Insurance rating agency A.M. Best Co. put Prudential Insurance Co. of America, Newark, under review while it assesses the impact of a settlement Prudential's securities unit made with the Securities and Exchange Commission to compensate investors who claimed they were misled by the brokerage.

Investors charged they were not informed of the high risks of investing in risky limited partnerships in oil and gas wells, real estate, aircraft leasing and horse breeding. Prudential Securities Inc. agreed in October to pay a minimum $371 million to more than 100,000 investors whose claims are not being pursued through other litigation or arbitration. Twice that number of investors have already settled their claims against Prudential Securities.One lawsuit filed last month charged wholesale fraud in the way Prudential Securities marketed all limited partnerships during the 1980s, according to the Chicago Tribune.

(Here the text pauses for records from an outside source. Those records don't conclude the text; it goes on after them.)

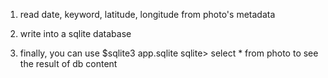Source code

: 
1. read date, keyword, latitude, longitude from photo's metadata

1. write into a sqlite database

1. finally, you can use
$sqlite3 app.sqlite
sqlite> select * from photo
to see the result of db content
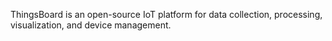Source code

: 

ThingsBoard is an open-source IoT platform for data collection, processing, visualization, and device management.


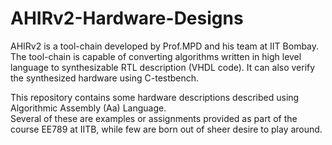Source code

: # AHIRv2-Hardware-Designs
AHIRv2 is a tool-chain developed by Prof.MPD and his team at IIT Bombay. </br>
The tool-chain is capable of converting algorithms written in high level language to synthesizable RTL description (VHDL code).
It can also verify the synthesized hardware using C-testbench. </br>

This repository contains some hardware descriptions described using Algorithmic Assembly (Aa) Language. </br>
Several of these are examples or assignments provided as part of the course EE789 at IITB, while few are born out of sheer desire to play around. 
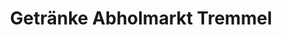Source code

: ---
title: "Getränke Abholmarkt Tremmel"
url: /oberhaching/getraenke-abholmarkt-tremmel/
shop: Getränke
---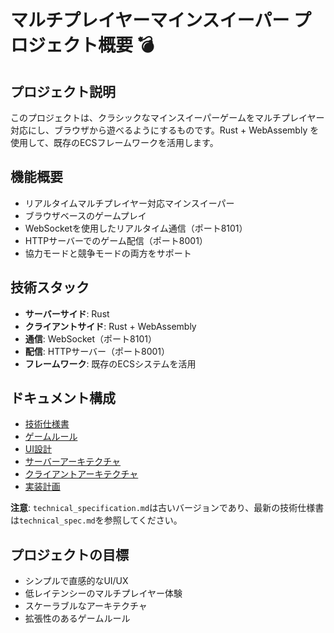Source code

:# マルチプレイヤーマインスイーパー プロジェクト概要 💣

## プロジェクト説明
このプロジェクトは、クラシックなマインスイーパーゲームをマルチプレイヤー対応にし、ブラウザから遊べるようにするものです。Rust + WebAssembly を使用して、既存のECSフレームワークを活用します。

## 機能概要
- リアルタイムマルチプレイヤー対応マインスイーパー
- ブラウザベースのゲームプレイ
- WebSocketを使用したリアルタイム通信（ポート8101）
- HTTPサーバーでのゲーム配信（ポート8001）
- 協力モードと競争モードの両方をサポート

## 技術スタック
- **サーバーサイド**: Rust
- **クライアントサイド**: Rust + WebAssembly
- **通信**: WebSocket（ポート8101）
- **配信**: HTTPサーバー（ポート8001）
- **フレームワーク**: 既存のECSシステムを活用

## ドキュメント構成
- [技術仕様書](./technical_spec.md)
- [ゲームルール](./game_rules.md)
- [UI設計](./ui_ux_design.md)
- [サーバーアーキテクチャ](./server_architecture.md)
- [クライアントアーキテクチャ](./client_architecture.md)
- [実装計画](./implementation_plan.md)

**注意**: `technical_specification.md`は古いバージョンであり、最新の技術仕様書は`technical_spec.md`を参照してください。

## プロジェクトの目標
- シンプルで直感的なUI/UX
- 低レイテンシーのマルチプレイヤー体験
- スケーラブルなアーキテクチャ
- 拡張性のあるゲームルール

Best officials said they were also concerned that allegations of Prudential employees using improper tactics to lure investors into Prudential Property Investments Separate Account (Prisa) - a real estate fund for institutional investors - will disrupt the insurer's institutional pension fund operation. The rating agency was also concerned about catastrophe risks in Prudential's property and casualty business.

"In the next several weeks, we will continue our discussions with senior management of The Prudential regarding financial and operational implications and uncertainties related to the limited partnership scandal and Prisa," Best officials said.

Joe Vecchione, a spokesman for Prudential, said Friday the nation's largest life insurance company wasn't surprised by Best's action. Prudential officials ''will cooperate with the Best review," he said.

But, "we expect to demonstrate to Best that Prudential is as financially strong today than it was when Best last affirmed our 'A++' (superior) rating."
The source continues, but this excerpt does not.